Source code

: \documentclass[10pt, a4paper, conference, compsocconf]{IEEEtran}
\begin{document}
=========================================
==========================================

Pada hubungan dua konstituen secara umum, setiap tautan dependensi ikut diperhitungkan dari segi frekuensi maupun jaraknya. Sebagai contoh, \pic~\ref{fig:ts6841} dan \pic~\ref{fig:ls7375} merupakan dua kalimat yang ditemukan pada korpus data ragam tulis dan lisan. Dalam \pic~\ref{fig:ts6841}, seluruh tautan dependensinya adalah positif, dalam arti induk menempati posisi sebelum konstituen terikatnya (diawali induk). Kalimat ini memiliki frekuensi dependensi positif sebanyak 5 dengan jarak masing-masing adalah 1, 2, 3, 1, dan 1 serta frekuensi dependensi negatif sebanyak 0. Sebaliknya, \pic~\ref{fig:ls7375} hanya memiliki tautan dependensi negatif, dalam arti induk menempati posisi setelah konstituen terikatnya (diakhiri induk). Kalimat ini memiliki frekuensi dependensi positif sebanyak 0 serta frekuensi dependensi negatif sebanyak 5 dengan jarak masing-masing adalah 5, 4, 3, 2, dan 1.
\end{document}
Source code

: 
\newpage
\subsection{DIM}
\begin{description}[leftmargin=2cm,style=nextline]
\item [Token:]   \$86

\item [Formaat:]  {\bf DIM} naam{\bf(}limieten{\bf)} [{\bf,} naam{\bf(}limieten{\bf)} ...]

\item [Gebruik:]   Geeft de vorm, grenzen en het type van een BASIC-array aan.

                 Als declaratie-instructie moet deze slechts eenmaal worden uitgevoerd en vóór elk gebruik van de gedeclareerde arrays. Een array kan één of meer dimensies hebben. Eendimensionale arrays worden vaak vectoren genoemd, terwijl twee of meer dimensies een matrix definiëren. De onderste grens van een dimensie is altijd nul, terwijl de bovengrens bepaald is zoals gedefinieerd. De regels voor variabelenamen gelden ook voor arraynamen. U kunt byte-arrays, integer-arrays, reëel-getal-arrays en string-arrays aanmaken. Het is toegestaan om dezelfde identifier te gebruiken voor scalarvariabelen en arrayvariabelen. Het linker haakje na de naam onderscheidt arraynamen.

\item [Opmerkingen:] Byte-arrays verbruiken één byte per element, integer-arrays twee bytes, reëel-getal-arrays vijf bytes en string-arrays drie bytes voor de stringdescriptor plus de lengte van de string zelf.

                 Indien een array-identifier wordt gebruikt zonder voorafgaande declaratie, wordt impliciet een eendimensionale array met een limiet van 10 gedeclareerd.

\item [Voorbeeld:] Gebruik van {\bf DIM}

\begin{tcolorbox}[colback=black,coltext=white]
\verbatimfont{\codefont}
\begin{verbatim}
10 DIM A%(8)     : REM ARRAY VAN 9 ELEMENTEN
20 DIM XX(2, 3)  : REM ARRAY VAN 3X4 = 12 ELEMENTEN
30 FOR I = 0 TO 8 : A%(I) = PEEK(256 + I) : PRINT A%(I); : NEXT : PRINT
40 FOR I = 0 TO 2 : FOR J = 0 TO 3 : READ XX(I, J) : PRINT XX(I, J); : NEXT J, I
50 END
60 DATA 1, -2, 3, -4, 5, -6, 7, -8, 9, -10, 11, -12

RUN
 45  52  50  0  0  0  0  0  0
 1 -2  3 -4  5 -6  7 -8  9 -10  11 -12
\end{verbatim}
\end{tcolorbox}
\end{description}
+ + + + +
Once you have read the data, reproduce all of it exactly.

**Written answer**:
Source code

: \documentclass[10pt, a4paper, conference, compsocconf]{IEEEtran}
\begin{document}
=========================================
==========================================

Pada hubungan dua konstituen secara umum, setiap tautan dependensi ikut diperhitungkan dari segi frekuensi maupun jaraknya. Sebagai contoh, \pic~\ref{fig:ts6841} dan \pic~\ref{fig:ls7375} merupakan dua kalimat yang ditemukan pada korpus data ragam tulis dan lisan. Dalam \pic~\ref{fig:ts6841}, seluruh tautan dependensinya adalah positif, dalam arti induk menempati posisi sebelum konstituen terikatnya (diawali induk). Kalimat ini memiliki frekuensi dependensi positif sebanyak 5 dengan jarak masing-masing adalah 1, 2, 3, 1, dan 1 serta frekuensi dependensi negatif sebanyak 0. Sebaliknya, \pic~\ref{fig:ls7375} hanya memiliki tautan dependensi negatif, dalam arti induk menempati posisi setelah konstituen terikatnya (diakhiri induk). Kalimat ini memiliki frekuensi dependensi positif sebanyak 0 serta frekuensi dependensi negatif sebanyak 5 dengan jarak masing-masing adalah 5, 4, 3, 2, dan 1.
\end{document}
Source code

: 
\newpage
\subsection{DIM}
\begin{description}[leftmargin=2cm,style=nextline]
\item [Token:]   \$86

\item [Formaat:]  {\bf DIM} naam{\bf(}limieten{\bf)} [{\bf,} naam{\bf(}limieten{\bf)} ...]

\item [Gebruik:]   Geeft de vorm, grenzen en het type van een BASIC-array aan.

                 Als declaratie-instructie moet deze slechts eenmaal worden uitgevoerd en vóór elk gebruik van de gedeclareerde arrays. Een array kan één of meer dimensies hebben. Eendimensionale arrays worden vaak vectoren genoemd, terwijl twee of meer dimensies een matrix definiëren. De onderste grens van een dimensie is altijd nul, terwijl de bovengrens bepaald is zoals gedefinieerd. De regels voor variabelenamen gelden ook voor arraynamen. U kunt byte-arrays, integer-arrays, reëel-getal-arrays en string-arrays aanmaken. Het is toegestaan om dezelfde identifier te gebruiken voor scalarvariabelen en arrayvariabelen. Het linker haakje na de naam onderscheidt arraynamen.

\item [Opmerkingen:] Byte-arrays verbruiken één byte per element, integer-arrays twee bytes, reëel-getal-arrays vijf bytes en string-arrays drie bytes voor de stringdescriptor plus de lengte van de string zelf.

                 Indien een array-identifier wordt gebruikt zonder voorafgaande declaratie, wordt impliciet een eendimensionale array met een limiet van 10 gedeclareerd.

\item [Voorbeeld:] Gebruik van {\bf DIM}

\begin{tcolorbox}[colback=black,coltext=white]
\verbatimfont{\codefont}
\begin{verbatim}
10 DIM A%(8)     : REM ARRAY VAN 9 ELEMENTEN
20 DIM XX(2, 3)  : REM ARRAY VAN 3X4 = 12 ELEMENTEN
30 FOR I = 0 TO 8 : A%(I) = PEEK(256 + I) : PRINT A%(I); : NEXT : PRINT
40 FOR I = 0 TO 2 : FOR J = 0 TO 3 : READ XX(I, J) : PRINT XX(I, J); : NEXT J, I
50 END
60 DATA 1, -2, 3, -4, 5, -6, 7, -8, 9, -10, 11, -12

RUN
 45  52  50  0  0  0  0  0  0
 1 -2  3 -4  5 -6  7 -8  9 -10  11 -12
\end{verbatim}
\end{tcolorbox}
\end{description}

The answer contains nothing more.